HQ Company, 160th Special Operations Aviation Regiment (Airborne), Fort Campbell, Ky.
- Master Sgt. James W. Ponder III, 36, of Franklin, Tenn.
On June 28, 2005, three of four Navy SEALs were killed during an ambush in the mountains of Kunar province and another 16 were killed in an RPG attack when they attempted a rescue by helicopter.
Only one Navy SEAL would live on that day – Hospital Corpsman 2nd Class Marcus Luttrell.
Along with Lutrell, Lt. Michael Murphy, Gunner’s Mate 2nd Class Danny Dietz and Sonar Technician 2nd Class Matthew Axelson were the four SEALs on a recon mission scouting for a prominent terrorist that day.
Afghan sheepherders had spotted them, but the SEALs let them go free. It would be a decision later reconsidered, when between 30 and 50 enemy fighters later flooded the hills surrounding them and opened fire.

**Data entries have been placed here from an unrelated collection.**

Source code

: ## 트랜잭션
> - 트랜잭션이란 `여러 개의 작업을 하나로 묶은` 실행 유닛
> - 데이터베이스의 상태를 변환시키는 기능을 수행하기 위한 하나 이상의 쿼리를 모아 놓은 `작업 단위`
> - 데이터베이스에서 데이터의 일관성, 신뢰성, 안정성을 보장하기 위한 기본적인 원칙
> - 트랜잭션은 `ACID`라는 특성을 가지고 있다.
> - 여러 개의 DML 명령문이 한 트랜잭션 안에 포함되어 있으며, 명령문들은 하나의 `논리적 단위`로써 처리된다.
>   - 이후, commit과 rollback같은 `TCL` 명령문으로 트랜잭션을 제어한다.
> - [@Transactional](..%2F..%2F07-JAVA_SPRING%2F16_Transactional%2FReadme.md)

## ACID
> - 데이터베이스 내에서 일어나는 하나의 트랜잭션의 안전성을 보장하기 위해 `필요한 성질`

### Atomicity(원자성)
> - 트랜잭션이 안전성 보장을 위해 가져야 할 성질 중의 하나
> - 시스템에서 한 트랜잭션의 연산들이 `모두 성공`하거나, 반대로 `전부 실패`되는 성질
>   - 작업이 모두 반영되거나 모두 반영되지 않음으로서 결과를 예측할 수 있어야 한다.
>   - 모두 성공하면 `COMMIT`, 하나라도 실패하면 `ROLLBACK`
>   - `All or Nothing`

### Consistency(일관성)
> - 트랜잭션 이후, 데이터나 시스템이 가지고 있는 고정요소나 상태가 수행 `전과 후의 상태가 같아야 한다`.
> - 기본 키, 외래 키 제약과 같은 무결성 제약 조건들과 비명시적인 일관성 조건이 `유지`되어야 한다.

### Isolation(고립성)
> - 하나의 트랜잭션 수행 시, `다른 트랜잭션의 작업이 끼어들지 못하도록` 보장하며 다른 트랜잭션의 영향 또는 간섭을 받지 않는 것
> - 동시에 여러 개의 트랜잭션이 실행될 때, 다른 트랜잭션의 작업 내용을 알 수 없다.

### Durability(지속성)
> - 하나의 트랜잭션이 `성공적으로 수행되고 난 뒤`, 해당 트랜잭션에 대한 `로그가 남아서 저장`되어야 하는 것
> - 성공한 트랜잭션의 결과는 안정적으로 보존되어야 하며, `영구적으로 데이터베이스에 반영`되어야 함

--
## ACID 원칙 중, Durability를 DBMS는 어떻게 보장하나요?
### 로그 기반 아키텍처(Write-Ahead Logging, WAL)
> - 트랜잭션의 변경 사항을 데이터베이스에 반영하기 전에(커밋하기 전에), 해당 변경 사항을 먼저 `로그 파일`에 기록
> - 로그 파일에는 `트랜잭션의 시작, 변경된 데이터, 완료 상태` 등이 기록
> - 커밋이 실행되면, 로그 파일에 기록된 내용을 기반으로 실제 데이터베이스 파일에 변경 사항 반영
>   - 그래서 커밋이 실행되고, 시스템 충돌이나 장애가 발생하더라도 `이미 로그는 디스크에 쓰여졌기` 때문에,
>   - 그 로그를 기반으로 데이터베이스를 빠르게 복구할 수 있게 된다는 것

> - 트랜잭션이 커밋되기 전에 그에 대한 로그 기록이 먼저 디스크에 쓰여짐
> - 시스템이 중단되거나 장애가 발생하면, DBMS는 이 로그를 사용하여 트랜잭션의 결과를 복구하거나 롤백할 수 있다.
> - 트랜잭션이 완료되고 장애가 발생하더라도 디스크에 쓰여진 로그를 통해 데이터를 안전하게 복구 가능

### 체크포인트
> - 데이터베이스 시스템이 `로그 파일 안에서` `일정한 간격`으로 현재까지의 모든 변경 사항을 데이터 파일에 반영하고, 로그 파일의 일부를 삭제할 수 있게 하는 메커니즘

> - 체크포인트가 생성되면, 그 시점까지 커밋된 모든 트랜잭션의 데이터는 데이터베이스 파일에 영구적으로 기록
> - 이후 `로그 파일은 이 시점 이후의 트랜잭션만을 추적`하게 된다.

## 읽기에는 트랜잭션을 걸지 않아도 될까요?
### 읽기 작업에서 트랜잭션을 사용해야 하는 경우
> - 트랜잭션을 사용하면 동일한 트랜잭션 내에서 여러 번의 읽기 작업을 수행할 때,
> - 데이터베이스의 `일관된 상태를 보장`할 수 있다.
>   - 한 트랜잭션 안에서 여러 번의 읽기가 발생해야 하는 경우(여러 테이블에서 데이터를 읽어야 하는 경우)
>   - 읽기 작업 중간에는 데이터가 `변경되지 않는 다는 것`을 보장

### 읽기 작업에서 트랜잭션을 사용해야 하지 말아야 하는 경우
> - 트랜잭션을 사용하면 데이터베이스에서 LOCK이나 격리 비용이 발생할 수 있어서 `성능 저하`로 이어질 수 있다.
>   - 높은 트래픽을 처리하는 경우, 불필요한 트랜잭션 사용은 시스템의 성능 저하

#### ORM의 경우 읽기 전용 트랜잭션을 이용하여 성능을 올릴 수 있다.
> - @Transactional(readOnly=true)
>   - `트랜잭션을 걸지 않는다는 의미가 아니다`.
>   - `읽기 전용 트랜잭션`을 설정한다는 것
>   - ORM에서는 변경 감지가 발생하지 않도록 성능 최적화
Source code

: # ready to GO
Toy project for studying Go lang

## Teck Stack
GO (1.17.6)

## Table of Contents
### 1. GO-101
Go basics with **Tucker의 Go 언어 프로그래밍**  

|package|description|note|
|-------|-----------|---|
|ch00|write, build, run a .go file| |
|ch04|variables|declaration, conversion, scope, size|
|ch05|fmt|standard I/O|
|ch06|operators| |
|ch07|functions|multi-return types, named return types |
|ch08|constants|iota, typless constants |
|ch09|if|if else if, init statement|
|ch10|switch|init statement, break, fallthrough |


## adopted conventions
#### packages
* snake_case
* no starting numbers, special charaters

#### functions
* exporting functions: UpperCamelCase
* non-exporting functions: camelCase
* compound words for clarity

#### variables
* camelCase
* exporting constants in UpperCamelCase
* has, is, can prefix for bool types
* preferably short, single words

I watched the Movie “Lone Survivor” and it made me very angry. This movie was written by people who do not have a clue about the Military or the chain of command! The chain of command in the military is written in stone. The Commanding Officer does not lead by committee. To become an officer that training is made very clear on a daily basis. The mission and the men under his command are his first and foremost responsibility. War is all about killing and making really tough decisions about such matters.

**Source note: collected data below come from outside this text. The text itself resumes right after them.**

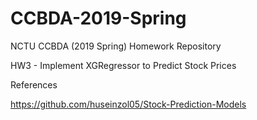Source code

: # CCBDA-2019-Spring
NCTU CCBDA (2019 Spring) Homework Repository

HW3 - Implement XGRegressor to Predict Stock Prices

References

https://github.com/huseinzol05/Stock-Prediction-Models

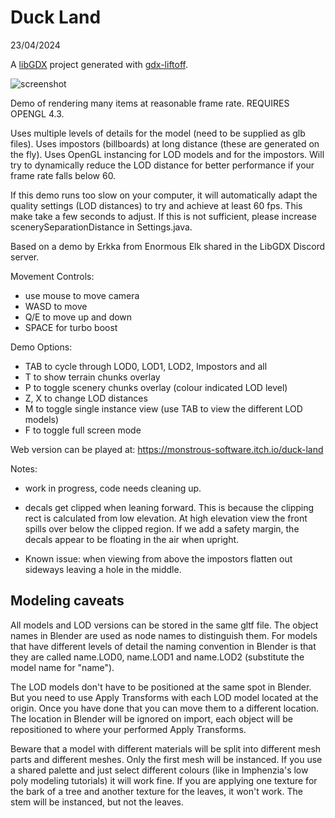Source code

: # Duck Land
23/04/2024

A [libGDX](https://libgdx.com/) project generated with [gdx-liftoff](https://github.com/tommyettinger/gdx-liftoff).

![screenshot](https://github.com/MonstrousSoftware/Duck-Land/assets/49096535/0c6ce918-a332-473c-b4cf-a95b23acc235)

Demo of rendering many items at reasonable frame rate.
REQUIRES OPENGL 4.3.

Uses multiple levels of details for the model (need to be supplied as glb files). 
Uses impostors (billboards) at long distance (these are generated on the fly).
Uses OpenGL instancing for LOD models and for the impostors.
Will try to dynamically reduce the LOD distance for better performance if your frame rate falls below 60.


If this demo runs too slow on your computer, it will automatically adapt the quality settings (LOD distances) to try and achieve at least 60 fps.
This make take a few seconds to adjust.  If this is not sufficient, please increase scenerySeparationDistance in Settings.java.

Based on a demo by Erkka from Enormous Elk shared in the LibGDX Discord server.


Movement Controls:
- use mouse to move camera
- WASD to move
- Q/E to move up and down
- SPACE for turbo boost

Demo Options:
- TAB to cycle through LOD0, LOD1, LOD2, Impostors and all
- T to show terrain chunks overlay
- P to toggle scenery chunks overlay (colour indicated LOD level)
- Z, X to change LOD distances
- M to toggle single instance view (use TAB to view the different LOD models)
- F to toggle full screen mode

Web version can be played at: https://monstrous-software.itch.io/duck-land



Notes:
- work in progress, code needs cleaning up.
 
- decals get clipped when leaning forward.  This is because the clipping rect is calculated from low elevation. At high elevation view the front spills over
 below the clipped region.  If we add a safety margin, the decals appear to be floating in the air when upright.

- Known issue: when viewing from above the impostors flatten out sideways leaving a hole in the middle.


Modeling caveats
----------------
All models and LOD versions can be stored in the same gltf file.  The object names in Blender are used as node names to distinguish them.
For models that have different levels of detail the naming convention in Blender is that they are called name.LOD0, name.LOD1 and name.LOD2 (substitute the model name for "name").

The LOD models don't have to be positioned at the same spot in Blender. But you need to use Apply Transforms with each LOD model located at the origin.  Once you have done that
you can move them to a different location. The location in Blender will be ignored on import, each object will be repositioned to where your performed Apply Transforms.

Beware that a model with different materials will be split into different mesh parts and different meshes.  Only the first mesh will be instanced.
If you use a shared palette and just select different colours (like in Imphenzia's low poly modeling tutorials) it will work fine.
If you are applying one texture for the bark of a tree and another texture for the leaves, it won't work.  The stem will be instanced, but not the leaves.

The producers of that film attempted to make the Man in command appear to be compassionate and reasonable. Bullshit, war is not about compassion and sacrifice. Your men always come first and not anyone who may be the enemy or a part of the enemy. There were so many American Warriors who died needlessly because of one really bad decision.
Lt. Murphy knew that his team was on a mission in enemy territory with his other three SEALs on a recon mission scouting for a prominent terrorist that day. Murphy should have made the choice to protect his team! = IMO!
You are incorrect Potus fan go back and read the article. He made a decision, it was a coin toss. If they didn’t let the kids with the goats return, the Taliban would have come after them anyway.